In der Kriterienrubrik Ergebnisseiten konnten wir die einzigen Standardkriterien nachweisen, die für alle drei Klassen zutreffen. Aus der persönlich subjektiven Erfahrung heraus hätte man hier vielleicht mehr Übereinstimmungen erwartet, dennoch sind nur die Anzeige des Titels, der Beschreibung und der URL Merkmale die alle Trefferlisten aufweisen.

Für die Suchmaschinen sind die Kriterien Kennzeichnung von bezahlten Links (Paid Links) und Keyword Highlighting ebenfalls Standard. Einzig einige Portalanbieter und ein Metasuchmaschinenbetreiber kennzeichnen die bezahlten Links mit uneindeutigen Begriffen wie sponsored by Overture, Partnerlinks oder Web-Tipps. Auch wenn diese optisch abgehoben und /oder in einen eigenen Block gefasst werden sind diese Benennungen nicht zwingend als bezahlte Treffer zu erkennen. Wir haben die uneindeutigen Benennungen im Oktober 2004 nochmals geprüft und festgestellt, dass hier teilweise nachgebessert wurde. Dieses ging aber nicht in unsere Ergebnisübersicht ein.

Als Quasistandard betrachten wir bei den Suchmaschinen auch die Anzeige der Dateigröße und die letzte Änderung bzw. die Aufnahme in den Index sowie die Möglichkeit, die Länge der Trefferliste individuell einzustellen und die gefundenen Dokumente/Websites in einem neuen Fenster zu offen.

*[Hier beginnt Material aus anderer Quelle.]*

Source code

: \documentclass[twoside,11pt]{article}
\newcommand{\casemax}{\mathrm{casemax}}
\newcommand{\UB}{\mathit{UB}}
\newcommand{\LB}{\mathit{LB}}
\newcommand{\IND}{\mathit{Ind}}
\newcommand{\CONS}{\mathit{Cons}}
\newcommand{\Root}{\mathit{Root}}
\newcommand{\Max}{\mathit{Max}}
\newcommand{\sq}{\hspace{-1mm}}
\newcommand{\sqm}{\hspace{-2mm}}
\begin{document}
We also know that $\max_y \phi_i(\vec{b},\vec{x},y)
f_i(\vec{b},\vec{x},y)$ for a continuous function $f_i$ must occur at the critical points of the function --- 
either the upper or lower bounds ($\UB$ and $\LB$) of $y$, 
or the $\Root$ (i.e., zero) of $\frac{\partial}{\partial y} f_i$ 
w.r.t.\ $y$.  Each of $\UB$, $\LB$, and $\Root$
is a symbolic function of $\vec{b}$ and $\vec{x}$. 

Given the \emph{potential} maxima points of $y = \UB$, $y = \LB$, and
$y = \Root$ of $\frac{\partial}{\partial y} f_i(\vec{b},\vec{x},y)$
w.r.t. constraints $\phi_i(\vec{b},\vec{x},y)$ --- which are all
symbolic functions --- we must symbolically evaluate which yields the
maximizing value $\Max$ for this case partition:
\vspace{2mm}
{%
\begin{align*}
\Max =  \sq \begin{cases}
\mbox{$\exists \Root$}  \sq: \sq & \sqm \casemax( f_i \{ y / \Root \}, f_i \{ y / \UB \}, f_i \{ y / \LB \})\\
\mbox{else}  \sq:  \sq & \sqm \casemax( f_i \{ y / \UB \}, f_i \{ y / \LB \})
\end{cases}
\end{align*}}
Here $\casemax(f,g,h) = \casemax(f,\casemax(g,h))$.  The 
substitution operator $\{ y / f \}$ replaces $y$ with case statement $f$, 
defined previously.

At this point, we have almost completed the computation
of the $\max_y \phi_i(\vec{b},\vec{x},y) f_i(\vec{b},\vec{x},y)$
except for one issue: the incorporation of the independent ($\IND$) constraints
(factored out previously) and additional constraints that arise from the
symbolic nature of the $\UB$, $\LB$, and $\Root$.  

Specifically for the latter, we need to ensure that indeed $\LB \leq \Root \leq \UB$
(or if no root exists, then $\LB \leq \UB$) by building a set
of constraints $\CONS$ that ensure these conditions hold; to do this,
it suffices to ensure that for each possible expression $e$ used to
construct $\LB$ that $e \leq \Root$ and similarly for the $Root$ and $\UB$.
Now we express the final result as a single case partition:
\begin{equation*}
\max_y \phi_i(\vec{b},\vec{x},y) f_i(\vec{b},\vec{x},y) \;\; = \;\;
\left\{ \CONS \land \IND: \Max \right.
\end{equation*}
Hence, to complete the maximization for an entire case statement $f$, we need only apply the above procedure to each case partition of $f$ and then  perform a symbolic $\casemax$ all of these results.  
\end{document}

Eine Rechtschreibkorrektur oder ein Schreibvorschlag und das erweitern der Suchanfrage mit verwandten Begriffe ist hingegen noch ein wenig verbreitetes Feature.

Eine Clusteranalyse bietet keine der untersuchten Suchmaschinen, auch die Portale und Metasuchmaschinen können nicht mit einer Clusterfunktionalität aufwarten. Dabei zeigt beispielsweise die Metasuchmaschine clusty (http://clusty.com/) dass diese Art von Innovationen nicht zwingend von den Suchmaschinenanbietern entwickelt und angeboten werden muss.

Die Portalanbieter kaufen scheinbar weniger Funktionalitäten bei den Ergebnisseiten der Suchmaschinenbetreiber ein, so dass der Nutzer hier generell auf Informationen wie die Dateigröße und die letzte Änderung / Aufnahme in den Index verzichten muss. Die Rechtschreibkorrektur- / Vorschlag und das vorschlagen von verwandten Begriffen wurden von nur jeweils einem Portalbetreiber angeboten.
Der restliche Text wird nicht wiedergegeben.